Multifunctional low temperature-cured PVA/PVP/citric acid-based hydrogel forming microarray patches: physicochemical characteristics and hydrophilic drug interaction

The characteristics of multifunctional polymeric hydrogel-forming microarray patches based on poly(vinyl alcohol)/poly(vinylpyrrolidone)/citric acid composite crosslinked at 80 °C were investigated. The swelling study showed that this composite possesses a higher swelling degree than the same polymer heated at 130 °C due to a lower crosslink density, which was then confirmed by FTIR examination. Solid-state studies revealed that lower-temperature crosslinking does not provide enough energy for the polymer to rearrange itself into a crystalline form. However, this composite polymer was shown to possess acceptable mechanical strength to insert/penetrate into the skin. The patch can function both as a means to sample model hydrophilic drugs from the skin and to deliver them when combined with a melt-type polyethylene glycol reservoir. The hydrophilic interaction between the hydrogel and drugs was investigated. A drug with a higher diffusion coefficient, modelled by theophylline (diffusion coefficient = 16.17 × 10^-6 cm²/s), can be delivered more efficiently than fluorescent sodium (diffusion coefficient = 2.32 × 10^-6 cm²/s) or cyanocobalamin (diffusion coefficient = 7.31 × 10^-6 cm²/s).
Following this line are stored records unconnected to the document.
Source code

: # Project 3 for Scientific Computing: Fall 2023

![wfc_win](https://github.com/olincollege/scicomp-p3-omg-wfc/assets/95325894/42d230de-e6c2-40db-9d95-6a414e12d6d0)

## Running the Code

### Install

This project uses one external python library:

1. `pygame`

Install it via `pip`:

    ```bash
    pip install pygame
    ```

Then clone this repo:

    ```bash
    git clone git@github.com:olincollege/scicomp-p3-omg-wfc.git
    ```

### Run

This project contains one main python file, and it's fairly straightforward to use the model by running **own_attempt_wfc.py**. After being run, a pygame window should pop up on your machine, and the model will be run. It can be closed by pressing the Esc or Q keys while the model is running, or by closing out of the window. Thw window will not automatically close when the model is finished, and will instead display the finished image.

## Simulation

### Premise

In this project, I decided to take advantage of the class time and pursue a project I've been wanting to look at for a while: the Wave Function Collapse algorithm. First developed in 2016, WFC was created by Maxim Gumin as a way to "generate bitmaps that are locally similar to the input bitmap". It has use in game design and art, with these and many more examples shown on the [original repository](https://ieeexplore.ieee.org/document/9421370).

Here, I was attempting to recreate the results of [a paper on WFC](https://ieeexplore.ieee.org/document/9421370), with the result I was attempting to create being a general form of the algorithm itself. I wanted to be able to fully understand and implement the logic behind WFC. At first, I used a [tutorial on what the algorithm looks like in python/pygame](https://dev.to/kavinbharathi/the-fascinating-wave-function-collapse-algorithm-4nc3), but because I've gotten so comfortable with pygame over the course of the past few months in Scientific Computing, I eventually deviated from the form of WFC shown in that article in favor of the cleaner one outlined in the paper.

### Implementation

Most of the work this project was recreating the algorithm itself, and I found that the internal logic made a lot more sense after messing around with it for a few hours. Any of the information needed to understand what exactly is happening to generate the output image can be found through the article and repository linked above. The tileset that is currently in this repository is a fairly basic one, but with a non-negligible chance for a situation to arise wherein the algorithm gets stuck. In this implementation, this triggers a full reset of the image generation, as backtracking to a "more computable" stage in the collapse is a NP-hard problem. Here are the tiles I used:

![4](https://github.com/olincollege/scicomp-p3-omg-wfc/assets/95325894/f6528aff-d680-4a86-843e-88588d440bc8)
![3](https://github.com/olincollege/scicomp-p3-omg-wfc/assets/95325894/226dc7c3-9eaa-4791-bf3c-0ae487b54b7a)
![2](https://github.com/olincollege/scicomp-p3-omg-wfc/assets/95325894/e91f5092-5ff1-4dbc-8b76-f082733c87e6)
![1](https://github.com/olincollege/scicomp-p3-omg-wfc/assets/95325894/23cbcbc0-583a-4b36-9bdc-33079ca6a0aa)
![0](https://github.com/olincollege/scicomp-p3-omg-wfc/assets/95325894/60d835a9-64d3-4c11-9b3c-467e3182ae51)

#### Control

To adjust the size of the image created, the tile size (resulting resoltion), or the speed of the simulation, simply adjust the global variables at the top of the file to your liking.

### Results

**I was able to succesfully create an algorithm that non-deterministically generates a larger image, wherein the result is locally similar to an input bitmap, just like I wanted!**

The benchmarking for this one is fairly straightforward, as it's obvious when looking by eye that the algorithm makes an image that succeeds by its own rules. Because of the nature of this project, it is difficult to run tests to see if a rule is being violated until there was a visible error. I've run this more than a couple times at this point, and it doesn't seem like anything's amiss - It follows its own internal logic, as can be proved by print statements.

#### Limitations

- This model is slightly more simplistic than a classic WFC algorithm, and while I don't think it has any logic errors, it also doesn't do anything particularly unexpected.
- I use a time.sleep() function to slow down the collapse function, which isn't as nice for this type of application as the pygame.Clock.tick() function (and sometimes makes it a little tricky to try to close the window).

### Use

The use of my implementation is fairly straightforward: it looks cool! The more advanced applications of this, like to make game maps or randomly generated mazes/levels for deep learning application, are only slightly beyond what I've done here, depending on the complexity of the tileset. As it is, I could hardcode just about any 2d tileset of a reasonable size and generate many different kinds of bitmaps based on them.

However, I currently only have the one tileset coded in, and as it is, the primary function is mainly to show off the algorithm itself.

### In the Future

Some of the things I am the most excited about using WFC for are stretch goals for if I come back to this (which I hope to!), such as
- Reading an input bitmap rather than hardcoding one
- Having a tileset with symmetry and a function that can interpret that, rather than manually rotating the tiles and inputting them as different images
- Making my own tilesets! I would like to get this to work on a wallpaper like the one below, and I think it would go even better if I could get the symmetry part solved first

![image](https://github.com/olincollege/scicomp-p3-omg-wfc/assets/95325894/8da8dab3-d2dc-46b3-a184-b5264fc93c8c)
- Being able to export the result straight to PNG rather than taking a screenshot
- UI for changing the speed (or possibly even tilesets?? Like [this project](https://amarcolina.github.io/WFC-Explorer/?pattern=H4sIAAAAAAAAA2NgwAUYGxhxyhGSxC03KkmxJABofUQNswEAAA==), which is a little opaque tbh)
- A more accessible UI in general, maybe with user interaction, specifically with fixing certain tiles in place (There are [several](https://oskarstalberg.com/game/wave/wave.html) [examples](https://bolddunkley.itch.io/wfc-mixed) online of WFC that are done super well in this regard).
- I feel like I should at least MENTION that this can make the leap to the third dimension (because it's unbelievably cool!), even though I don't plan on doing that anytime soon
This is mainly due to theophylline’s high permeability (permeability coefficient = 7.40 × 10^-5 cm/s) and weak ability to interact with the hydrogel (coefficient of partitioning = 1.3). These results indicated that the diffusion coefficient could be a useful predictive parameter to determine the delivery efficiency of the system. Furthermore, the results provide insight into how to select a suitable hydrogel for drug monitoring or delivery involving hydrophilic compounds based on the hydrophilic interaction between the polymer and the drug.